By Dr. Sara Gonzalez

Spring is in the air! This means flowers, butterflies, baby bunnies, and unfortunately ticks and other ectoparasites. Tularemia and other vector-borne diseases need to be on our radar. Because tularemia is a reportable, zoonotic disease capable of transmission to your team along with your patients, this article will focus on prevention of disease spread in all of the species important to you.

Tularemia, caused by gram-negative bacillus bacteria Francisella tularensis, is endemic to many parts of the US, including Kansas. It has the potential to infect a wide variety of species, with rabbits, rodents, cats, and less frequently dogs represented. Common routes of infection for animals include the bite of a tick or ingesting an infected animal. In the clinic, we tend to see infected cats, due to their predatory nature and susceptibility. Physical exam findings of an infected animal include fever, lymph node enlargement, draining abscesses, ulcerated lesions in the oral cavity, dehydration, enlarged spleen/ liver, and jaundiced skin.

Tularemia is suspected based on history, physical exam, and laboratory findings. Treatment should be instituted immediately, as rapid treatment is essential for a favorable prognosis. Humans typically respond well to antibiotic therapy. Cats have a high chance of mortality. Confirmation in a living animal can be achieved through paired serum titers or aerobic culture of a draining abscess or lymph node aspirate. “Tularemia Suspect” should be noted on the laboratory submission form. Please call KSVDL to alert us that a sample is on its way. Ideal testing in a deceased animal is through culture of affected organs (typically the spleen) which is confirmed by the CDC. Necropsy to extract tissues should be performed with appropriate protective measures - we encourage submission of the entire animal for testing if tularemia is suspected, which decreases risk of aerosolized transmission to your team.

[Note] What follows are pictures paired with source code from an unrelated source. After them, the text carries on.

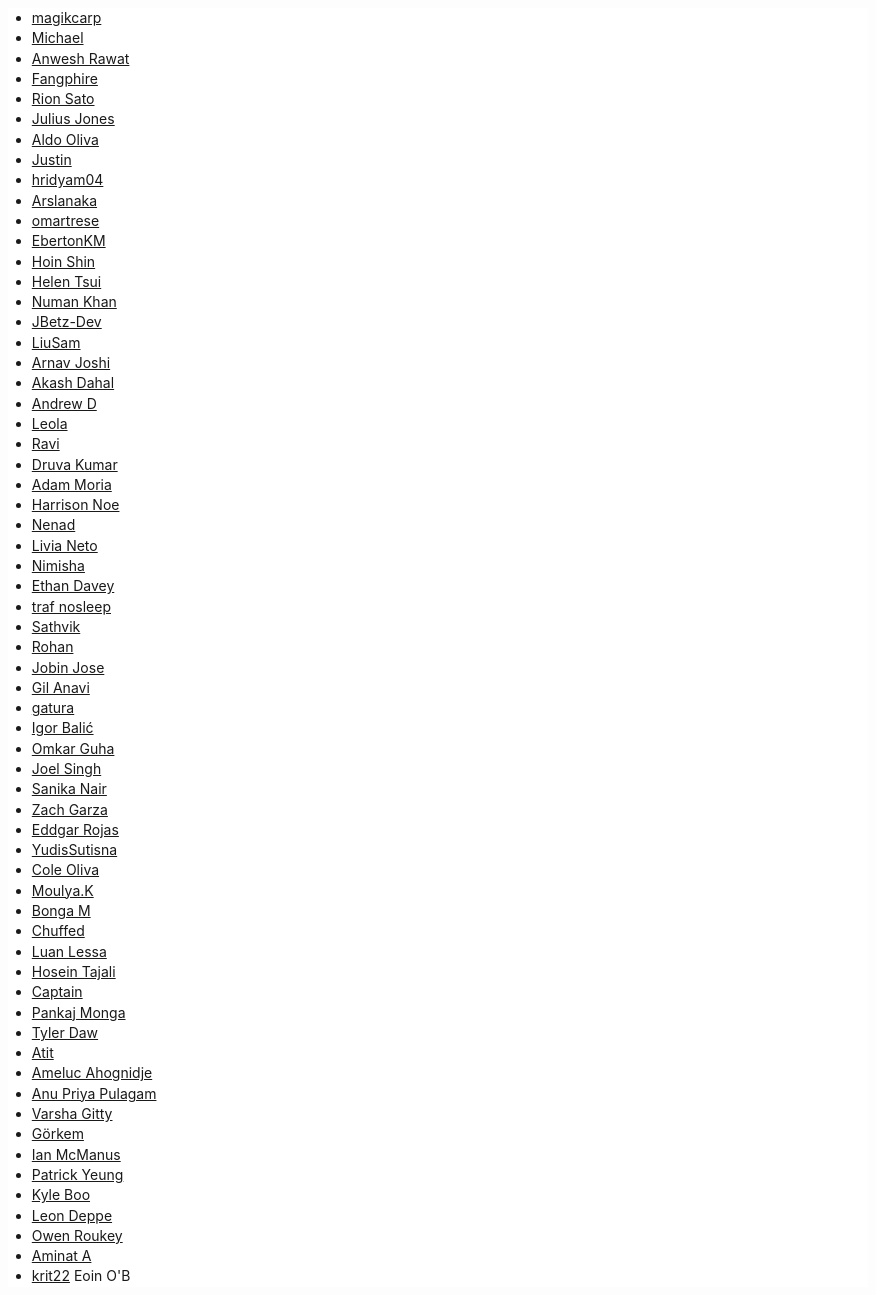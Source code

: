 - [magikcarp](https://github.com/magikcarp)
- [Michael](https://github.com/LucidWinter)
- [Anwesh Rawat](https://github.com/anwrat)
- [Fangphire](https://github.com/fangphire)
- [Rion Sato](https://github.com/Rion-Sato)
- [Julius Jones](https://github.com/jlwj22)
- [Aldo Oliva](https://github.com/aldoliva)
- [Justin](https://github.com/JustinBifeld)
- [hridyam04](https://github.com/hridyam04)
- [Arslanaka](https://github.com/arslanaka)
- [omartrese](https://github.com/omartrese)
- [EbertonKM](https://github.com/EbertonKM)
- [Hoin Shin](https://github.com/signalman)
- [Helen Tsui](https://github.com/helentht)
- [Numan Khan](https://github.com/Nuu-maan)
- [JBetz-Dev](https://github.com/JBetz-Dev)
- [LiuSam](https://www.youtube.com/CommitKU)
- [Arnav Joshi](https://github.com/Arnav020)
- [Akash Dahal](https://github.com/DARKAD10)
- [Andrew D](https://github.com/myMEDIA1578)
- [Leola](https://github.com/leolalopeslobo)
- [Ravi](https://github.com/raviprakash7367)
- [Druva Kumar](https://github.com/Dru-blip)
- [Adam Moria](https://github.com/aabro1325)
- [Harrison Noe](https://github.com/harr-3d)
- [Nenad](https://github.com/maglvoskiNenad)
- [Livia Neto](https://github.com/LiviaNeto)
- [Nimisha](https://github.com/codehusler14)
- [Ethan Davey](https://github.com/halioti2)
- [traf nosleep](https://github.com/ayohsan)
- [Sathvik](https://github.com/Satthvik1026)
- [Rohan](https://github.com/Christopher-91)
- [Jobin Jose](https://github.com/jobin8921)
- [Gil Anavi](https://github.com/thisguygil)
- [gatura](https://github.com/gatura-source)
- [Igor Balić](https://github.com/Iggy2399)
- [Omkar Guha](https://github.com/omkarguha)
- [Joel Singh](https:/github.com/Joel-Singh)
- [Sanika Nair](https://github.com/sanika-n)
- [Zach Garza](https://github.com/ZachG1235)
- [Eddgar Rojas](https://github.com/Eddgar0)
- [YudisSutisna](https://github.com/Hanep77)
- [Cole Oliva](https://github.com/ColeOliva)
- [Moulya.K](https://github.com/MoulyaK2005)
- [Bonga M](https://github.com/BongaManzini)
- [Chuffed](https://github.com/Chuffed-Code)
- [Luan Lessa](https://github.com/LuanLessa)
- [Hosein Tajali](https://github.com/Kasra36)
- [Captain](https://github.com/CaptainPatel)
- [Pankaj Monga](https://github.com/p-monga)
- [Tyler Daw](https://github.com/TylerD1105)
- [Atit](https://github.com/0xAtit)
- [Ameluc Ahognidje](https://github.com/ameluc-ahognidje)
- [Anu Priya Pulagam](https://github.com/AnuPriyaPulagam)
- [Varsha Gitty](https://github.com/vgg1459)
- [Görkem](https://github.com/gorkemozsari)
- [Ian McManus](https://github.com/ianmcman)
- [Patrick Yeung](https://github.com/eampat)
- [Kyle Boo](https://github.com/bookang869)
- [Leon Deppe](https://github.com/leondeppe)
- [Owen Roukey](https://github.com/rouk5555)
- [Aminat A](https://github.com/pejuameenat)
- [krit22](https://github.com/krit22)
Eoin O'B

How can we protect our pets and staff? First, ectoparasite control is essential. Humans, along with domestic species, can be infected by a tick bite. High quality monthly preventative products for our pets and insect repellents for humans are recommended. Decreasing predation by confining hunting animals will prevent the spread of disease from ingesting diseased carcasses. When an animal suspected to have an infectious disease presents to your clinic, gloves are the first measure of control to protect from saliva and other secretions. Eye and face protection and gowning are preferred. Routine disinfectants will be effective on clinic surfaces. If you are concerned that you have been exposed or experience symptoms, contact your medical professional. Remember, tularemia is a reportable disease.